Assigned task:
Exactly as written, repeat all of the records below.

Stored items
/---
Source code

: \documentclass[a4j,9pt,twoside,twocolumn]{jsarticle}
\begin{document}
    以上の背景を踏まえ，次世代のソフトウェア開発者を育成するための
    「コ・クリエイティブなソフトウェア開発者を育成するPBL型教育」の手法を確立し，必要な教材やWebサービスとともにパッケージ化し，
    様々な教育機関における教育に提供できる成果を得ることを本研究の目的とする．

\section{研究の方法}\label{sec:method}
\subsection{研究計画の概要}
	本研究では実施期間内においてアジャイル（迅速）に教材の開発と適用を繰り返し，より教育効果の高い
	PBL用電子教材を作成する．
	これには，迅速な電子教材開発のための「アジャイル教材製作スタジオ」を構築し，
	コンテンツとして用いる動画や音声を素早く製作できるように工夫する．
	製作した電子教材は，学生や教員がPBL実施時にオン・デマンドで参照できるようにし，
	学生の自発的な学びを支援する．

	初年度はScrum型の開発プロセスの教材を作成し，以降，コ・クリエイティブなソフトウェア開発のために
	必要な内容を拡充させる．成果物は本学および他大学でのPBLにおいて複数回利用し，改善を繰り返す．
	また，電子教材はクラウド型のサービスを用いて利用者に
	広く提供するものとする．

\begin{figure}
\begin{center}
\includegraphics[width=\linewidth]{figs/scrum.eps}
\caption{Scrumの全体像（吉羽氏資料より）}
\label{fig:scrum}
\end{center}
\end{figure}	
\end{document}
\---
Your solution:
Source code

: \documentclass[a4j,9pt,twoside,twocolumn]{jsarticle}
\begin{document}
    以上の背景を踏まえ，次世代のソフトウェア開発者を育成するための
    「コ・クリエイティブなソフトウェア開発者を育成するPBL型教育」の手法を確立し，必要な教材やWebサービスとともにパッケージ化し，
    様々な教育機関における教育に提供できる成果を得ることを本研究の目的とする．

\section{研究の方法}\label{sec:method}
\subsection{研究計画の概要}
	本研究では実施期間内においてアジャイル（迅速）に教材の開発と適用を繰り返し，より教育効果の高い
	PBL用電子教材を作成する．
	これには，迅速な電子教材開発のための「アジャイル教材製作スタジオ」を構築し，
	コンテンツとして用いる動画や音声を素早く製作できるように工夫する．
	製作した電子教材は，学生や教員がPBL実施時にオン・デマンドで参照できるようにし，
	学生の自発的な学びを支援する．

	初年度はScrum型の開発プロセスの教材を作成し，以降，コ・クリエイティブなソフトウェア開発のために
	必要な内容を拡充させる．成果物は本学および他大学でのPBLにおいて複数回利用し，改善を繰り返す．
	また，電子教材はクラウド型のサービスを用いて利用者に
	広く提供するものとする．

\begin{figure}
\begin{center}
\includegraphics[width=\linewidth]{figs/scrum.eps}
\caption{Scrumの全体像（吉羽氏資料より）}
\label{fig:scrum}
\end{center}
\end{figure}	
\end{document}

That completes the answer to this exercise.